> _WHAT IS REQUIRED_
After finding the line that contains "- 10px、10cm", give again that line and each one following it, exactly, until the records end.

> _RECORDS FOR PROCESSING_
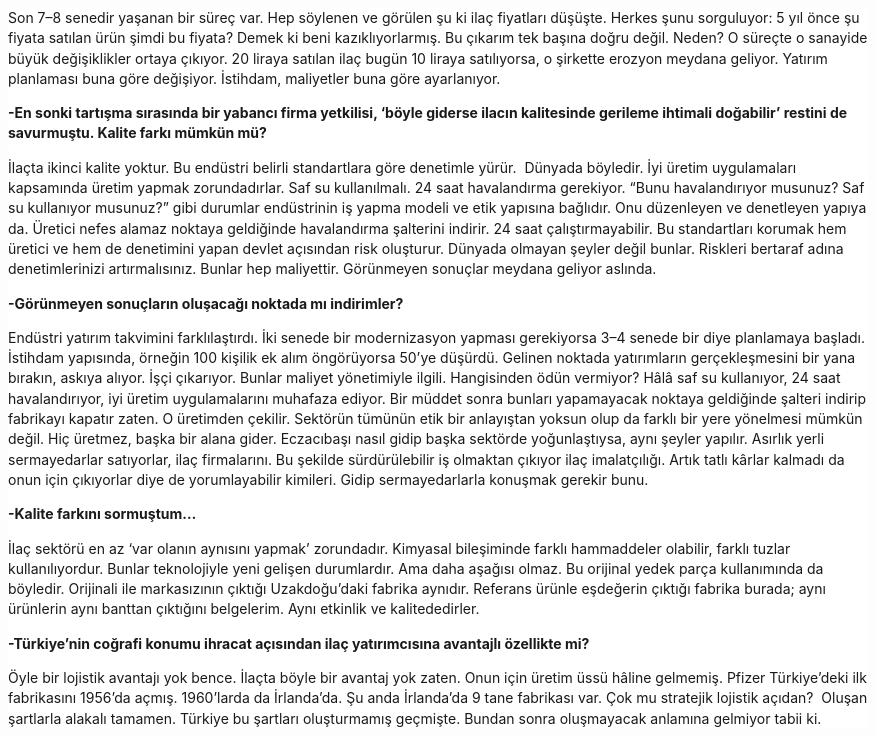    </p>
   <p>
    Son 7–8 senedir yaşanan bir süreç var. Hep söylenen ve görülen şu ki ilaç fiyatları düşüşte. Herkes şunu sorguluyor: 5 yıl önce şu fiyata satılan ürün şimdi bu fiyata? Demek ki beni kazıklıyorlarmış. Bu çıkarım tek başına doğru değil. Neden? O süreçte o sanayide büyük değişiklikler ortaya çıkıyor. 20 liraya satılan ilaç bugün 10 liraya satılıyorsa, o şirkette erozyon meydana geliyor. Yatırım planlaması buna göre değişiyor. İstihdam, maliyetler buna göre ayarlanıyor.
   </p>
   <p>
    <strong>
     -En sonki tartışma sırasında bir yabancı firma yetkilisi, ‘böyle giderse ilacın kalitesinde gerileme ihtimali doğabilir’ restini de savurmuştu. Kalite farkı mümkün mü?
    </strong>
   </p>
   <p>
    İlaçta ikinci kalite yoktur. Bu endüstri belirli standartlara göre denetimle yürür.  Dünyada böyledir. İyi üretim uygulamaları kapsamında üretim yapmak zorundadırlar. Saf su kullanılmalı. 24 saat havalandırma gerekiyor. “Bunu havalandırıyor musunuz? Saf su kullanıyor musunuz?” gibi durumlar endüstrinin iş yapma modeli ve etik yapısına bağlıdır. Onu düzenleyen ve denetleyen yapıya da. Üretici nefes alamaz noktaya geldiğinde havalandırma şalterini indirir. 24 saat çalıştırmayabilir. Bu standartları korumak hem üretici ve hem de denetimini yapan devlet açısından risk oluşturur. Dünyada olmayan şeyler değil bunlar. Riskleri bertaraf adına denetimlerinizi artırmalısınız. Bunlar hep maliyettir. Görünmeyen sonuçlar meydana geliyor aslında.
   </p>
   <p>
    <strong>
     -Görünmeyen sonuçların oluşacağı noktada mı indirimler?
    </strong>
   </p>
   <p>
    Endüstri yatırım takvimini farklılaştırdı. İki senede bir modernizasyon yapması gerekiyorsa 3–4 senede bir diye planlamaya başladı. İstihdam yapısında, örneğin 100 kişilik ek alım öngörüyorsa 50’ye düşürdü. Gelinen noktada yatırımların gerçekleşmesini bir yana bırakın, askıya alıyor. İşçi çıkarıyor. Bunlar maliyet yönetimiyle ilgili. Hangisinden ödün vermiyor? Hâlâ saf su kullanıyor, 24 saat havalandırıyor, iyi üretim uygulamalarını muhafaza ediyor. Bir müddet sonra bunları yapamayacak noktaya geldiğinde şalteri indirip fabrikayı kapatır zaten. O üretimden çekilir. Sektörün tümünün etik bir anlayıştan yoksun olup da farklı bir yere yönelmesi mümkün değil. Hiç üretmez, başka bir alana gider. Eczacıbaşı nasıl gidip başka sektörde yoğunlaştıysa, aynı şeyler yapılır. Asırlık yerli sermayedarlar satıyorlar, ilaç firmalarını. Bu şekilde sürdürülebilir iş olmaktan çıkıyor ilaç imalatçılığı. Artık tatlı kârlar kalmadı da onun için çıkıyorlar diye de yorumlayabilir kimileri. Gidip sermayedarlarla konuşmak gerekir bunu.
   </p>
   <p>
    <strong>
     -Kalite farkını sormuştum…
    </strong>
   </p>
   <p>
    İlaç sektörü en az ‘var olanın aynısını yapmak’ zorundadır. Kimyasal bileşiminde farklı hammaddeler olabilir, farklı tuzlar kullanılıyordur. Bunlar teknolojiyle yeni gelişen durumlardır. Ama daha aşağısı olmaz. Bu orijinal yedek parça kullanımında da böyledir. Orijinali ile markasızının çıktığı Uzakdoğu’daki fabrika aynıdır. Referans ürünle eşdeğerin çıktığı fabrika burada; aynı ürünlerin aynı banttan çıktığını belgelerim. Aynı etkinlik ve kalitededirler.
   </p>
   <p>
    <strong>
     -Türkiye’nin coğrafi konumu ihracat açısından ilaç yatırımcısına avantajlı özellikte mi?
    </strong>
   </p>
   <p>
    Öyle bir lojistik avantajı yok bence. İlaçta böyle bir avantaj yok zaten. Onun için üretim üssü hâline gelmemiş. Pfizer Türkiye’deki ilk fabrikasını 1956’da açmış. 1960’larda da İrlanda’da. Şu anda İrlanda’da 9 tane fabrikası var. Çok mu stratejik lojistik açıdan?  Oluşan şartlarla alakalı tamamen. Türkiye bu şartları oluşturmamış geçmişte. Bundan sonra oluşmayacak anlamına gelmiyor tabii ki.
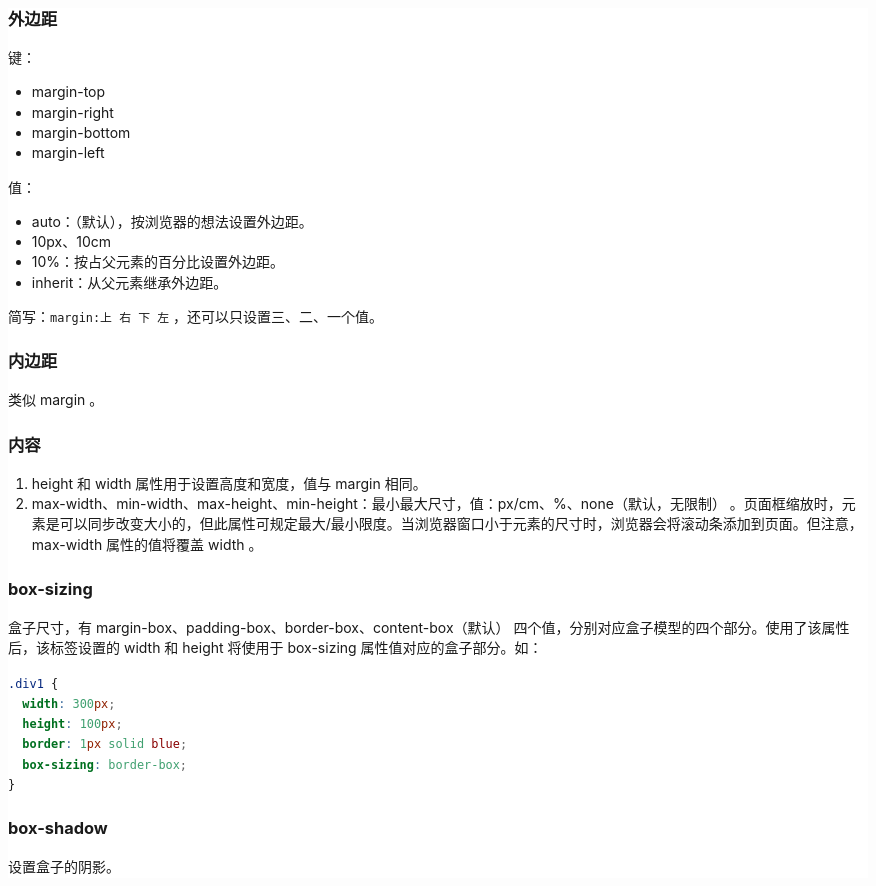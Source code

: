 ### 外边距

键：

- margin-top
- margin-right
- margin-bottom
- margin-left

值：

- auto：（默认），按浏览器的想法设置外边距。
- 10px、10cm
- 10%：按占父元素的百分比设置外边距。
- inherit：从父元素继承外边距。

简写：`margin:上 右 下 左` ，还可以只设置三、二、一个值。

### 内边距

类似 margin 。

### 内容

1. height  和 width 属性用于设置高度和宽度，值与 margin 相同。
2. max-width、min-width、max-height、min-height：最小最大尺寸，值：px/cm、%、none（默认，无限制） 。页面框缩放时，元素是可以同步改变大小的，但此属性可规定最大/最小限度。当浏览器窗口小于元素的尺寸时，浏览器会将滚动条添加到页面。但注意，max-width  属性的值将覆盖 width 。

### box-sizing

盒子尺寸，有 margin-box、padding-box、border-box、content-box（默认） 四个值，分别对应盒子模型的四个部分。使用了该属性后，该标签设置的 width 和 height 将使用于 box-sizing 属性值对应的盒子部分。如：

```css
.div1 {
  width: 300px;
  height: 100px;
  border: 1px solid blue;
  box-sizing: border-box;
}
```

### box-shadow

设置盒子的阴影。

> _ANSWER FOR THIS EXERCISE_
- 10px、10cm
- 10%：按占父元素的百分比设置外边距。
- inherit：从父元素继承外边距。

简写：`margin:上 右 下 左` ，还可以只设置三、二、一个值。

### 内边距

类似 margin 。

### 内容

1. height  和 width 属性用于设置高度和宽度，值与 margin 相同。
2. max-width、min-width、max-height、min-height：最小最大尺寸，值：px/cm、%、none（默认，无限制） 。页面框缩放时，元素是可以同步改变大小的，但此属性可规定最大/最小限度。当浏览器窗口小于元素的尺寸时，浏览器会将滚动条添加到页面。但注意，max-width  属性的值将覆盖 width 。

### box-sizing

盒子尺寸，有 margin-box、padding-box、border-box、content-box（默认） 四个值，分别对应盒子模型的四个部分。使用了该属性后，该标签设置的 width 和 height 将使用于 box-sizing 属性值对应的盒子部分。如：

```css
.div1 {
  width: 300px;
  height: 100px;
  border: 1px solid blue;
  box-sizing: border-box;
}
```

### box-shadow

设置盒子的阴影。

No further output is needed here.